The High Cost Of Affordable Housing
In this case the price tag sits at upwards of $9 million, part and parcel of Charlotte’s lunatic obsession to include an affordable housing component in the redevelopment of NoDa’s Mecklenburg Mills.
It started back in the early 1990s, when the city approved a $1 million loan to a developer to purchase and rehabilitate the mills, with an eye toward affordable housing, which was followed by an additional city-backed loan of $2.5 million. The rehabilitation, however, never bore fruit and in 2004 the city spent another $800,000 to acquire the first mortgage on the property and maintain the Mills’ 150 affordable-housing units. Two years later, in 2006, the city foreclosed on the property and took possession. Less than five months later, the residents of Mecklenburg Mills had to be evacuated because the building was riddled with structural and safety hazards.
Fast forward to 2007, when the City Council had a chance to sell the albatross property for $4 million to a developer that wanted to rehab the units as straight market-rate housing. The council, in its infinite wisdom, instead pursued an agreement that would have fetched a purchase price of $475,000 and included a promise that at least 75 units would be so-called affordable housing.
The deal fell through and the city, once again, was left holding the bag on the Mills. The property has been a general eyesore and nuisance ever since.
That appeared about to change earlier this year, when developer Jim Sari and the Bainbridge Company offered to purchase the property outright for $600,000. The city, however, apparently is holding out hope for a better deal and – wait for it – one that includes an affordable-housing component.

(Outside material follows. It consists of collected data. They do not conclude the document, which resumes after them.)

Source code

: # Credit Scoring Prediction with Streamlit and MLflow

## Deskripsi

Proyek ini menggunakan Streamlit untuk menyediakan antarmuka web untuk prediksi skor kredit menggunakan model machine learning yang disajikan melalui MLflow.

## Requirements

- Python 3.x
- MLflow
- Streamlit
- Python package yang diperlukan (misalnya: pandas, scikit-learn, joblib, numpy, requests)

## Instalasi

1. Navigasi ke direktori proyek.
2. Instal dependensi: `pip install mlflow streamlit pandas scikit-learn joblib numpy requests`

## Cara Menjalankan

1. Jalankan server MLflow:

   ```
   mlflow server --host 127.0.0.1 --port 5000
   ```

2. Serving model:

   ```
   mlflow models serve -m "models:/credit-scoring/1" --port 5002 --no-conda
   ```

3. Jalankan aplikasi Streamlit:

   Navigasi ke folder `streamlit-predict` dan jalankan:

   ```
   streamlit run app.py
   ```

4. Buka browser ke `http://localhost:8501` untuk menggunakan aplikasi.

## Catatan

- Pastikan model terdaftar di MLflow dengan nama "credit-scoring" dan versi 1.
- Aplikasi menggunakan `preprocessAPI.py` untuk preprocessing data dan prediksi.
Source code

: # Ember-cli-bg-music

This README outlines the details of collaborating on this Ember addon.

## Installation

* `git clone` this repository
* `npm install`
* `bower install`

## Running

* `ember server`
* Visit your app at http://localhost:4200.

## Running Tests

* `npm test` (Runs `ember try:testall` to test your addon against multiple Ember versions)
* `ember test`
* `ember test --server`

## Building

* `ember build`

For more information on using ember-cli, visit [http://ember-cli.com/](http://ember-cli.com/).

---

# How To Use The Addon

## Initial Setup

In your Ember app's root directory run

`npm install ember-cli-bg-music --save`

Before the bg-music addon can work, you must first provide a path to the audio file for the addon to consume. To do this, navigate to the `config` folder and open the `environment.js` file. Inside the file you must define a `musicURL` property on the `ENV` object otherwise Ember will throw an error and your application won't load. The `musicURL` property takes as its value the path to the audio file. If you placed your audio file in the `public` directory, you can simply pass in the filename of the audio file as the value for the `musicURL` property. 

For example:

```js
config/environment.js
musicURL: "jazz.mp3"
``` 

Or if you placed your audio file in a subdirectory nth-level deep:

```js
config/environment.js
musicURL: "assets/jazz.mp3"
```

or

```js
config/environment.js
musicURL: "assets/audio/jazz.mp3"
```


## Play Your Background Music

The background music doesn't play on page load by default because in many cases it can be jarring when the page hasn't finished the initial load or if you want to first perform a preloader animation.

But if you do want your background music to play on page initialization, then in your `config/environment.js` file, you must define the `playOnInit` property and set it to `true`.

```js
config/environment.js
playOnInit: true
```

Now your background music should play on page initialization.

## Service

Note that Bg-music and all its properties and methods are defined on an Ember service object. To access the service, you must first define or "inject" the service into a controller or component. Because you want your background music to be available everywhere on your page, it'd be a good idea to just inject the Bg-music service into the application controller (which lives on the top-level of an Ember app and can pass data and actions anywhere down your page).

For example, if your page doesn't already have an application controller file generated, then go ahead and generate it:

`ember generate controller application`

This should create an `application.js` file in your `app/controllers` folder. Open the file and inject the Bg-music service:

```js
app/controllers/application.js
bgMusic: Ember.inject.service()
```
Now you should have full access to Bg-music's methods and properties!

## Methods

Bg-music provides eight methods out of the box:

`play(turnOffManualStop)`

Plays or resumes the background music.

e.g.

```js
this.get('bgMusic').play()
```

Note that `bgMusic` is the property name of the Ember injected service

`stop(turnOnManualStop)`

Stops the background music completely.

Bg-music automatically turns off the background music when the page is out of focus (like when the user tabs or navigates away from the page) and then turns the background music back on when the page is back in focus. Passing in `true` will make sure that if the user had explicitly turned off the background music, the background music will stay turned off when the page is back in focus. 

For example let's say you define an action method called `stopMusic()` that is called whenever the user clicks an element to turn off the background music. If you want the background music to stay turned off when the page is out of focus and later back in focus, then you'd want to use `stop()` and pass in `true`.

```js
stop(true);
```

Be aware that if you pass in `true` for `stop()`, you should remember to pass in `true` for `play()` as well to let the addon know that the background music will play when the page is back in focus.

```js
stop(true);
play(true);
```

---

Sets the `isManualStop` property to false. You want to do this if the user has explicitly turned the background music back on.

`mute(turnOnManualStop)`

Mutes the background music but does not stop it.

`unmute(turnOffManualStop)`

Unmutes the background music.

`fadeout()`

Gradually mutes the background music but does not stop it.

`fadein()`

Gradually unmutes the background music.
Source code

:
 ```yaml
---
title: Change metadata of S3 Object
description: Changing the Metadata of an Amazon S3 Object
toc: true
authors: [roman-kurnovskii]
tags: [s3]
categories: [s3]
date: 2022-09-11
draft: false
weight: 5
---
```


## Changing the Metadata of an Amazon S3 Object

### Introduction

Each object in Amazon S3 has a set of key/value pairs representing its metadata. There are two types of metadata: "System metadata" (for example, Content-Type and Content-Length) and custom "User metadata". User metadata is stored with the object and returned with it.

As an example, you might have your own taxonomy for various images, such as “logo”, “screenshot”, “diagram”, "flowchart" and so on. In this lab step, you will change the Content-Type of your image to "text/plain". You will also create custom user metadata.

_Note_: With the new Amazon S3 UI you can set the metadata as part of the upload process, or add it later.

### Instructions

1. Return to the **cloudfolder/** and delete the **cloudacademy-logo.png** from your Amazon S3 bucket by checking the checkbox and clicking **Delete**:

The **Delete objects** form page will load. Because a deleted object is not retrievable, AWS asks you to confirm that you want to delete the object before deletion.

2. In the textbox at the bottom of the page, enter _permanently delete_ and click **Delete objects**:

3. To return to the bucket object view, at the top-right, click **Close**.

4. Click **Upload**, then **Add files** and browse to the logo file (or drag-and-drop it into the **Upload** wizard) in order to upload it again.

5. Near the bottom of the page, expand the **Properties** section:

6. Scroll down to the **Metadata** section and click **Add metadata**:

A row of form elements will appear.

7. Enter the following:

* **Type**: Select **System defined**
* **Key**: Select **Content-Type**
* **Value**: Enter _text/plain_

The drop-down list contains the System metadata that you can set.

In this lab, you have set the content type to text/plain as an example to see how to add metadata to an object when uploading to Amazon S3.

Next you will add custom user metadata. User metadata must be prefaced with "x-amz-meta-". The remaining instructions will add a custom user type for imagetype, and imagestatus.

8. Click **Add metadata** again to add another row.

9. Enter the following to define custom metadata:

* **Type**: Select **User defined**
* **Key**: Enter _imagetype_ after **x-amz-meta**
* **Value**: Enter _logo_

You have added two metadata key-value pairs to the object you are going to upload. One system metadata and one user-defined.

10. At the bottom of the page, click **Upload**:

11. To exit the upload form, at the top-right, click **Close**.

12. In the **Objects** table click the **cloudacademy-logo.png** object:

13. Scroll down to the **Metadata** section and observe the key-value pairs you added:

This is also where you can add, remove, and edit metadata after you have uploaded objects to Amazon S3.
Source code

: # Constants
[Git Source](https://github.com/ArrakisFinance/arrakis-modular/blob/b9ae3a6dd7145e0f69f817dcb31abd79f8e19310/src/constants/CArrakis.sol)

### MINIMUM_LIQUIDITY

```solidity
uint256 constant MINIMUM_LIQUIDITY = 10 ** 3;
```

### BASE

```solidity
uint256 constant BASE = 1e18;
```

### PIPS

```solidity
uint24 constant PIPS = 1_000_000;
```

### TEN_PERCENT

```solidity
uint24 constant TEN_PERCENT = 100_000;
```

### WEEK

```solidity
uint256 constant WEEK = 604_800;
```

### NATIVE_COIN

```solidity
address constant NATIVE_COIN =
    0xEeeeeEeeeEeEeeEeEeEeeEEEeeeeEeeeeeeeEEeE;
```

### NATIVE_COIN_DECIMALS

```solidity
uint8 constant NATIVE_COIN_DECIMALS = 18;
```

Instead of selling the property, the council’s Housing and Neighborhood Development committee on Monday voted to put the property up for bid this fall, for a purchase price of at least $600,000 and a guarantee that at least 20 percent of the redeveloped units be affordable housing. The full council still needs to vote on the committee’s recommendation, but it’s likely to follow suite.
Given the city’s track record with Mecklenburg Mills, and city staff’s acknowledgment that nobody other than the Sari/Bainbridge venture has actually submitted a purchase offer for the Mills, you’d think that they’d be ready to finally cut bait on the affordable housing front and let the private market turn the property into something other than an embarrassing patch of blight. But that is not the Charlotte way.
The quest for affordable housing as part of Mecklenburg Mills has already cost taxpayers millions of dollars. Don’t be surprised if this latest twist adds to the tab.